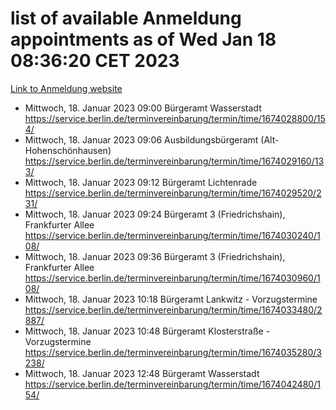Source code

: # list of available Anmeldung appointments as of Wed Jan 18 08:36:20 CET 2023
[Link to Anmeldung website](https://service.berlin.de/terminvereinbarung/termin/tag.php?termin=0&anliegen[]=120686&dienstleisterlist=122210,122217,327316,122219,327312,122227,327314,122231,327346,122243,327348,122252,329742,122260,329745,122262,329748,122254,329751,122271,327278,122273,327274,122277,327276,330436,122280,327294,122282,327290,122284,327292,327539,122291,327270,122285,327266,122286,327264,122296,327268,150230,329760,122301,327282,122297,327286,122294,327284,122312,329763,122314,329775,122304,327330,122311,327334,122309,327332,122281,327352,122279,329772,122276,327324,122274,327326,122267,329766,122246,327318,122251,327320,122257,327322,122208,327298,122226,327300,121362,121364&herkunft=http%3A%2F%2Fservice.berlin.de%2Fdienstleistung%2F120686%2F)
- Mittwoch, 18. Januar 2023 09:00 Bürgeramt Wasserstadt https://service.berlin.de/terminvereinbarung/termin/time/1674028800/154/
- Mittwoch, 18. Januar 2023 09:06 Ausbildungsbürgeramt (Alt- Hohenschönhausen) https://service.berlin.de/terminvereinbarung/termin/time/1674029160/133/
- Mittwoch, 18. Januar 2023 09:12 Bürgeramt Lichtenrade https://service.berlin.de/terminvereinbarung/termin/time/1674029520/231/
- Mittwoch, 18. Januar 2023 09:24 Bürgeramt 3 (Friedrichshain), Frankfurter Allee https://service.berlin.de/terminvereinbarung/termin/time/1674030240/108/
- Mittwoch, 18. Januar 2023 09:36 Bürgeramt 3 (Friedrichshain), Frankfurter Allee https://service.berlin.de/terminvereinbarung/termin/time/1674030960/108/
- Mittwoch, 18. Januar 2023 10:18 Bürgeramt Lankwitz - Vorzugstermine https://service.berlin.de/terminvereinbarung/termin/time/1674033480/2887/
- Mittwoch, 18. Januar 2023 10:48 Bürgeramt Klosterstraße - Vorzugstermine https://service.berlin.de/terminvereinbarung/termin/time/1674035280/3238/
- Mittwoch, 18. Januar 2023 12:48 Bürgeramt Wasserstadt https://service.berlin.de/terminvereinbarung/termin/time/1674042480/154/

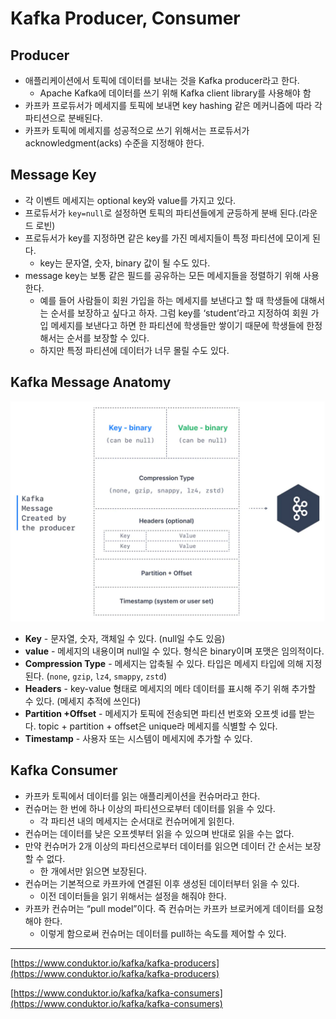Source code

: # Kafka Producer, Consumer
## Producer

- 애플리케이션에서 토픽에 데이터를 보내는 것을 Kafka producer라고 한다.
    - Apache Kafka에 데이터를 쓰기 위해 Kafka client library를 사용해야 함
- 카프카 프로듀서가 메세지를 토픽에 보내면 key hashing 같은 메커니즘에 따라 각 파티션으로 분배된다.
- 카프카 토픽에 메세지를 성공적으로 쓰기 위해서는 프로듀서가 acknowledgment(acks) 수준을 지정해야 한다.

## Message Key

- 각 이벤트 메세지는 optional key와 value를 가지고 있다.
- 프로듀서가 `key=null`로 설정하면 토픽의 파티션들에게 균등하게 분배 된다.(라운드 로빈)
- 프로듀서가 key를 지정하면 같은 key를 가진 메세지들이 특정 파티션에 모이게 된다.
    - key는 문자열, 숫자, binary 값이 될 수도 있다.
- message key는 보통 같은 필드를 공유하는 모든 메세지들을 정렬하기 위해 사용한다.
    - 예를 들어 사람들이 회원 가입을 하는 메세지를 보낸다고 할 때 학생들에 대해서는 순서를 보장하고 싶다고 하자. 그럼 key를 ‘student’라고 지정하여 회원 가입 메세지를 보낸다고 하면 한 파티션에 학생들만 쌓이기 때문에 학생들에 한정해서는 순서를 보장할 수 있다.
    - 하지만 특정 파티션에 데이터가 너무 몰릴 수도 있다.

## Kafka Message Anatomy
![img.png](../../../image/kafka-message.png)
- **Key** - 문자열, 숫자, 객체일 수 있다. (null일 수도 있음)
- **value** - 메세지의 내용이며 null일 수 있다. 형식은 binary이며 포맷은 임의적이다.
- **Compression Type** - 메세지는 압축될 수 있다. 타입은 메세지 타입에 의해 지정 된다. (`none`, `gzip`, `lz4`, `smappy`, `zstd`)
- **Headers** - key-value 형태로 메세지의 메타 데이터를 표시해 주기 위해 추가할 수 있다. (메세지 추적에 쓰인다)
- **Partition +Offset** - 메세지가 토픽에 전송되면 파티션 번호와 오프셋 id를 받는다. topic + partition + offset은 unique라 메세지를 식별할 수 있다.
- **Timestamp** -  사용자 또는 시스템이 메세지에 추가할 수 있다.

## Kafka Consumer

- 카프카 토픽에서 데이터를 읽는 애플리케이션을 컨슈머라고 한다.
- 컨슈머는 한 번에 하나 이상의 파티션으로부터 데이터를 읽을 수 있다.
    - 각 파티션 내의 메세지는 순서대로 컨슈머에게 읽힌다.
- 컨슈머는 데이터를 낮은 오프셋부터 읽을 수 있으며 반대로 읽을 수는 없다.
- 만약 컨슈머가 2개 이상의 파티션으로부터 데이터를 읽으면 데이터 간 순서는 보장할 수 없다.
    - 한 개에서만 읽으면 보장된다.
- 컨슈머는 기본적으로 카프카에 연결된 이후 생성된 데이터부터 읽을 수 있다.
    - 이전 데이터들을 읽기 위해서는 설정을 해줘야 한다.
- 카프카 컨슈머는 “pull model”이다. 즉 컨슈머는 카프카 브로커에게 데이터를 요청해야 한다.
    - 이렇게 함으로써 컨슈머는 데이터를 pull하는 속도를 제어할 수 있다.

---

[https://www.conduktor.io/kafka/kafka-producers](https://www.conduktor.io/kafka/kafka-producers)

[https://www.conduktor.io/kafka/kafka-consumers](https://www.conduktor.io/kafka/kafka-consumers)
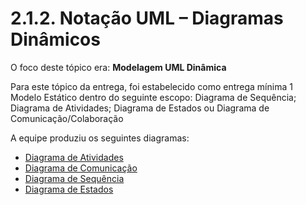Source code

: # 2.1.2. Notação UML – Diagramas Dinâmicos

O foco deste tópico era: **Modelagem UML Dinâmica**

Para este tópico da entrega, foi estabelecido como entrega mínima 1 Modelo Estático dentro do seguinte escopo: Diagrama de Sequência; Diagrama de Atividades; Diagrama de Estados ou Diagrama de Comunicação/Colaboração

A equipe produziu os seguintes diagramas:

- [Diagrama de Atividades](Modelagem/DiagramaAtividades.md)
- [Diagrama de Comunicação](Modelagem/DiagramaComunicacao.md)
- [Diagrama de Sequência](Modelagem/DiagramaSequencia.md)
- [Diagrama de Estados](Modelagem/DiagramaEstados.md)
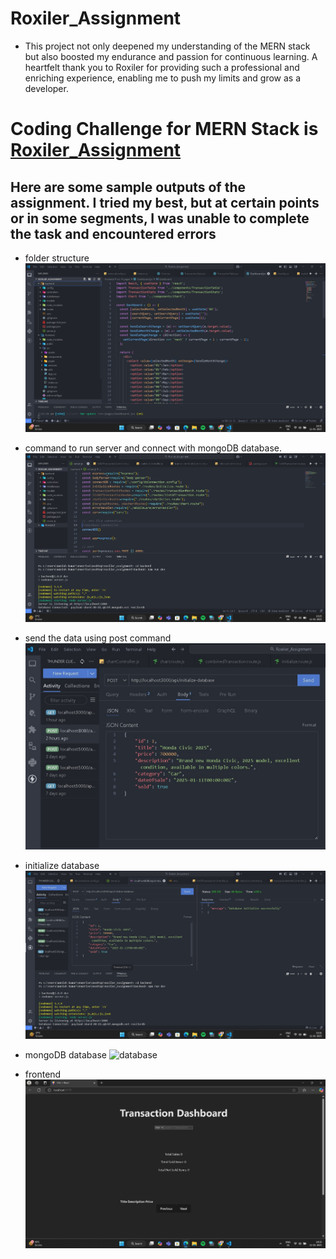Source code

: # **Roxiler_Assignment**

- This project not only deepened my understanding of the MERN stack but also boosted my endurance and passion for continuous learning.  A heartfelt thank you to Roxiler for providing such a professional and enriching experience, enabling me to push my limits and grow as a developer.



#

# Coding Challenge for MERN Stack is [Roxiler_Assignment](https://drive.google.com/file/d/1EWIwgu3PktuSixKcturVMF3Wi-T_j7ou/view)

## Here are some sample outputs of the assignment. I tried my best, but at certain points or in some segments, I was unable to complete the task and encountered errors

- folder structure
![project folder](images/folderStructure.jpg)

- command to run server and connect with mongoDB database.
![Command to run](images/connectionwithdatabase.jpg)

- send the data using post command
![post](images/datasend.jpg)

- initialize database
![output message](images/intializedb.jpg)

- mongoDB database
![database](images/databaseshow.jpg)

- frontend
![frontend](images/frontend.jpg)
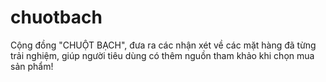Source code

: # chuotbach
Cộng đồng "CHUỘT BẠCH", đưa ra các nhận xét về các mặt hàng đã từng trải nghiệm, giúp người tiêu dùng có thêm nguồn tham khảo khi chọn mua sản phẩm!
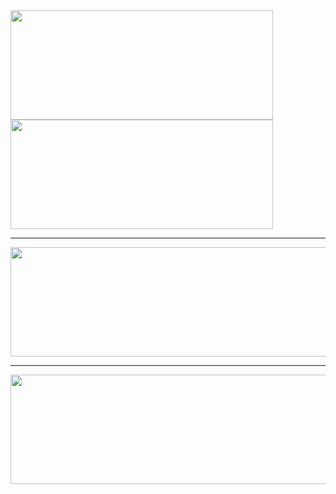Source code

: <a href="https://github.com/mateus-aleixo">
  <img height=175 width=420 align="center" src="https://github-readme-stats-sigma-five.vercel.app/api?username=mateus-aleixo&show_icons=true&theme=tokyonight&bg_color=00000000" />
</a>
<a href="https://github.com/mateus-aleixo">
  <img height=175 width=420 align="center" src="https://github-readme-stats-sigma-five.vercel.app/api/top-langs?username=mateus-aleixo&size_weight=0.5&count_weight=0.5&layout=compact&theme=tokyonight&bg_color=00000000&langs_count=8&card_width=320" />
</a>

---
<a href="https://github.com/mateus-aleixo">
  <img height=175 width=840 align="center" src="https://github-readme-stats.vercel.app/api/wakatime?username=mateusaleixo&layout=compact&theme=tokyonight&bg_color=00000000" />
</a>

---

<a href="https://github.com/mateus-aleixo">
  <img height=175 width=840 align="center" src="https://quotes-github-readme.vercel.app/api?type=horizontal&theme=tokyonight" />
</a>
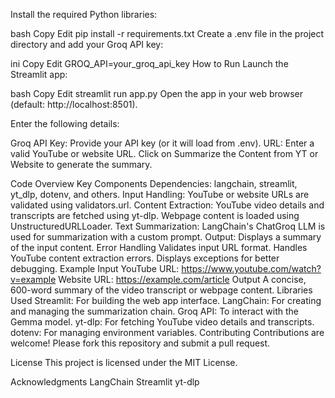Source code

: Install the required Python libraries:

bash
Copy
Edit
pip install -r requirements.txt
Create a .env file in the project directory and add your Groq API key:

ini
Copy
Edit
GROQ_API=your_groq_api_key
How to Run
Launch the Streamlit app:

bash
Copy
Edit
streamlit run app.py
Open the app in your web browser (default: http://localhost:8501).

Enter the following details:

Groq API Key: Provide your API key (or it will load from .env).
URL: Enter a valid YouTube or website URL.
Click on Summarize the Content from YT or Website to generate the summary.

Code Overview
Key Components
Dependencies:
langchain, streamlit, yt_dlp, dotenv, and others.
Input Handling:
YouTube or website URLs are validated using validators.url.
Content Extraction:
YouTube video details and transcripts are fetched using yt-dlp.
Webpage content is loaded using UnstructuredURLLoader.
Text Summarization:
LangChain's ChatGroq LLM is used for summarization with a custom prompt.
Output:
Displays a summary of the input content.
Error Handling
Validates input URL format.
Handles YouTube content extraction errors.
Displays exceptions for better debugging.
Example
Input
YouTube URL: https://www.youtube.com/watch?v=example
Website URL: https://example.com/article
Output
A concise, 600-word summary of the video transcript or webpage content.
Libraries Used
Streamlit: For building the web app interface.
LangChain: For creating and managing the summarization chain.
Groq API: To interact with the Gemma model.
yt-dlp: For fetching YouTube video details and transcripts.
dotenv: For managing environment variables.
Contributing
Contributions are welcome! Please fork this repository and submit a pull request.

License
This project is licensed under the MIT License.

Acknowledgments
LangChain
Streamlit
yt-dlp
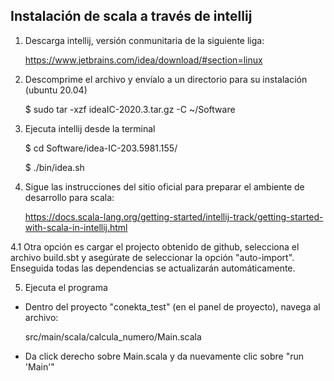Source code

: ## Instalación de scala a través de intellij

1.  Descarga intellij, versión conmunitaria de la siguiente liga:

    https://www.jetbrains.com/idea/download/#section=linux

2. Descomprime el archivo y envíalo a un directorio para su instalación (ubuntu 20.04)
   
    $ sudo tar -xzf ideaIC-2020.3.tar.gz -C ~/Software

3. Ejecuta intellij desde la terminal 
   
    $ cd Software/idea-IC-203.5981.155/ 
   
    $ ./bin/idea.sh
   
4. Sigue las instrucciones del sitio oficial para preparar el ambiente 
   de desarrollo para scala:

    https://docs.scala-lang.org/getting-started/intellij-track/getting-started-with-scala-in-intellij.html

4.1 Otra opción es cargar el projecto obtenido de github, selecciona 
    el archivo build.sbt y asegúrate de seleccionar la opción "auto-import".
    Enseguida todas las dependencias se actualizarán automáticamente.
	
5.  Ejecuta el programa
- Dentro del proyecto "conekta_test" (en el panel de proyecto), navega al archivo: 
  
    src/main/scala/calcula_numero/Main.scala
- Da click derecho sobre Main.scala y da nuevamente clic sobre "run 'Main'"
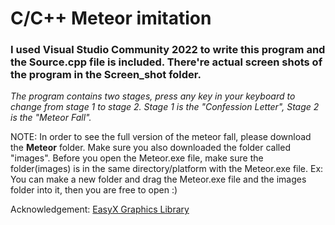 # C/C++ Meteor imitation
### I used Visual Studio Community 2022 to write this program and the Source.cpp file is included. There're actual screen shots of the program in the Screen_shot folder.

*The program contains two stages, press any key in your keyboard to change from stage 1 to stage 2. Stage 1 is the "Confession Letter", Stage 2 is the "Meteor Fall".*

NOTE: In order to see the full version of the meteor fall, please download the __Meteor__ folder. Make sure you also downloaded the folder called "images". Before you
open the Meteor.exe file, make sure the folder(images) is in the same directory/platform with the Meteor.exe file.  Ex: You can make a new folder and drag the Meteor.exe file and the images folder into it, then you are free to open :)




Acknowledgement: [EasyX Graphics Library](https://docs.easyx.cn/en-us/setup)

- - -

■ **Work item**
Your answer must be the lines above from the one containing "- **Key** - 문자열, 숫자, 객체일 수 있다. (null일 수도 있음)" to the one containing "- 컨슈머는 한 번에 하나 이상의 파티션으로부터 데이터를 읽을 수 있다.", both included, restated word for word.

■ **Answer area**
- **Key** - 문자열, 숫자, 객체일 수 있다. (null일 수도 있음)
- **value** - 메세지의 내용이며 null일 수 있다. 형식은 binary이며 포맷은 임의적이다.
- **Compression Type** - 메세지는 압축될 수 있다. 타입은 메세지 타입에 의해 지정 된다. (`none`, `gzip`, `lz4`, `smappy`, `zstd`)
- **Headers** - key-value 형태로 메세지의 메타 데이터를 표시해 주기 위해 추가할 수 있다. (메세지 추적에 쓰인다)
- **Partition +Offset** - 메세지가 토픽에 전송되면 파티션 번호와 오프셋 id를 받는다. topic + partition + offset은 unique라 메세지를 식별할 수 있다.
- **Timestamp** -  사용자 또는 시스템이 메세지에 추가할 수 있다.

## Kafka Consumer

- 카프카 토픽에서 데이터를 읽는 애플리케이션을 컨슈머라고 한다.
- 컨슈머는 한 번에 하나 이상의 파티션으로부터 데이터를 읽을 수 있다.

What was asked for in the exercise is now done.